* _WHAT YOU SHOULD DO_: Sift through the material below and return the lines with "examples".

* _THE INPUT_:
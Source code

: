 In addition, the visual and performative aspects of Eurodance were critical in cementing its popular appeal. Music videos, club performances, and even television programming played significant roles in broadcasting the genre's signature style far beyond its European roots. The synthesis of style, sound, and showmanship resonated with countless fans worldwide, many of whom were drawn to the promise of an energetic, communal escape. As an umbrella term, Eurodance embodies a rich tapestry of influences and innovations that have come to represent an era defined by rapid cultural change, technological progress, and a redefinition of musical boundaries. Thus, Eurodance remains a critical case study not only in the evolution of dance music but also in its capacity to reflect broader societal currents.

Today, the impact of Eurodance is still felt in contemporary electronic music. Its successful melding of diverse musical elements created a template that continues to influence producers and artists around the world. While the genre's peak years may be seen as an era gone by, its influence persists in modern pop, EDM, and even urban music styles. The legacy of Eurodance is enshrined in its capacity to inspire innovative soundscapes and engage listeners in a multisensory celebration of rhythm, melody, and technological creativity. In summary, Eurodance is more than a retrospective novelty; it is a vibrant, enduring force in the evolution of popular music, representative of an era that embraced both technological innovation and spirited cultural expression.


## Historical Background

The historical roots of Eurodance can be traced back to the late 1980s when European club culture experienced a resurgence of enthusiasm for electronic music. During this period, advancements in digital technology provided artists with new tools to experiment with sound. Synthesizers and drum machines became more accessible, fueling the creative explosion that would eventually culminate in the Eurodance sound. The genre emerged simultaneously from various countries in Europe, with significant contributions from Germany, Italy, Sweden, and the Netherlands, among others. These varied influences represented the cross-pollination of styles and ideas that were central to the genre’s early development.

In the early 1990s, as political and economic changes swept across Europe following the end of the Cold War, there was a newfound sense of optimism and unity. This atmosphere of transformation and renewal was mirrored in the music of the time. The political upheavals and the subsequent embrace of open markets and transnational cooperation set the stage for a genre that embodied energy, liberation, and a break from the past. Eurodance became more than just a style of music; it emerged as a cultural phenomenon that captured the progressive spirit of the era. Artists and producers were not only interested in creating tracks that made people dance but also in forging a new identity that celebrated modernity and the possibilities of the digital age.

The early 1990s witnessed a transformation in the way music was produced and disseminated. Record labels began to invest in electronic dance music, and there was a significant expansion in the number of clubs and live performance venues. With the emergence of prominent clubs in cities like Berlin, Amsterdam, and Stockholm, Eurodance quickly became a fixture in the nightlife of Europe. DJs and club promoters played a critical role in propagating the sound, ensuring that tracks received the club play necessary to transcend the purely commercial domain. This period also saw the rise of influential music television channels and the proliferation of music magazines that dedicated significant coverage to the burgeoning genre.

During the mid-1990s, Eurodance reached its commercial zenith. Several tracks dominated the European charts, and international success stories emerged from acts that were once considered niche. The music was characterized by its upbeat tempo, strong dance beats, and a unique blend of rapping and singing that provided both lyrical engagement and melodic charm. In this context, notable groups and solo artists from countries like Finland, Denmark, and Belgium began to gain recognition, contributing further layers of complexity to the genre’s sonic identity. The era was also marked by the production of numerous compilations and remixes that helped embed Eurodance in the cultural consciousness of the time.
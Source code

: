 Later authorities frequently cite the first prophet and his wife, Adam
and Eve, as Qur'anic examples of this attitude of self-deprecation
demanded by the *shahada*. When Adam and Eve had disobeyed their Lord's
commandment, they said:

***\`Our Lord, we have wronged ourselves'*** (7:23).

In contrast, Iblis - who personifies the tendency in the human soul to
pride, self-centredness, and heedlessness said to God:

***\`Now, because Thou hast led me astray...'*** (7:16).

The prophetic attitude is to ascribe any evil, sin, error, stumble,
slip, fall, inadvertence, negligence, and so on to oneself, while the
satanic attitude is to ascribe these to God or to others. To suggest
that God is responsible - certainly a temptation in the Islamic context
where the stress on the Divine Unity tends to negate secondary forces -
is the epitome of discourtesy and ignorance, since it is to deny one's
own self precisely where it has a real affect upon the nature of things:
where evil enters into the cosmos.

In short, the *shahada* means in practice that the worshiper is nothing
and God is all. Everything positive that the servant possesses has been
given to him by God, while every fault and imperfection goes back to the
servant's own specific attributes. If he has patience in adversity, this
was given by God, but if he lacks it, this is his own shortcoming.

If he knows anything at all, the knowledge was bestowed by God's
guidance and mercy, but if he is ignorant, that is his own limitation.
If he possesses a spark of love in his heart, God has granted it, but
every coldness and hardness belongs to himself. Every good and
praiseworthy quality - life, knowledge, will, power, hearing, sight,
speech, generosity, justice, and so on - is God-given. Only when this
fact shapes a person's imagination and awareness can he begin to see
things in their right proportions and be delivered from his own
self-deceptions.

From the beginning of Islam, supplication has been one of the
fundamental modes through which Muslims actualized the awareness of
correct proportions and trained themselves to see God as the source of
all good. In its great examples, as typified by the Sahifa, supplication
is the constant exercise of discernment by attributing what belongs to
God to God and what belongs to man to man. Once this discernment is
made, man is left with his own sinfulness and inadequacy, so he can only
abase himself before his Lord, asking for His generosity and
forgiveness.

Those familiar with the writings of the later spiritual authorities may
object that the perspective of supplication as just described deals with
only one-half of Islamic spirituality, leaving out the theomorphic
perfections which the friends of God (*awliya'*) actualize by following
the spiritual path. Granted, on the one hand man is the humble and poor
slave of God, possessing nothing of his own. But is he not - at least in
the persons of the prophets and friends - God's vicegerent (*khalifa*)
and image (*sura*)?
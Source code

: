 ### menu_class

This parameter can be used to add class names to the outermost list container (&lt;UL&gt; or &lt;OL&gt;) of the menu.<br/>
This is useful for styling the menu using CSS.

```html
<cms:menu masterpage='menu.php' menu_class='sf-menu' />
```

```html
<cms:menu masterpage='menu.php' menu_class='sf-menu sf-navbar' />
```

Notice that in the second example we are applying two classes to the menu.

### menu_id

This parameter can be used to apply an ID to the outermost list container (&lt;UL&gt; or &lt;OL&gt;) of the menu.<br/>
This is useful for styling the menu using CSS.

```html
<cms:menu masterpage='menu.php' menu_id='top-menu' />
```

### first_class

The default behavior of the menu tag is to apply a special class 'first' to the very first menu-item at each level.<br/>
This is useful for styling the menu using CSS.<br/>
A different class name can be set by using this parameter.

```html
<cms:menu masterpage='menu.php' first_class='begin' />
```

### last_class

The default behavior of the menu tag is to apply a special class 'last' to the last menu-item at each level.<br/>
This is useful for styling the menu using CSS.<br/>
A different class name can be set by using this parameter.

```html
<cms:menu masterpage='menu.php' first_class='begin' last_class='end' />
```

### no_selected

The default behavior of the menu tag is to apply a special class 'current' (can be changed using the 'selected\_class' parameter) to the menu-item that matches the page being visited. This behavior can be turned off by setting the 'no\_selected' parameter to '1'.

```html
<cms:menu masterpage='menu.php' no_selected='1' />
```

* _SOLVED EXERCISE_:
and Eve, as Qur'anic examples of this attitude of self-deprecation
all good. In its great examples, as typified by the Sahifa, supplication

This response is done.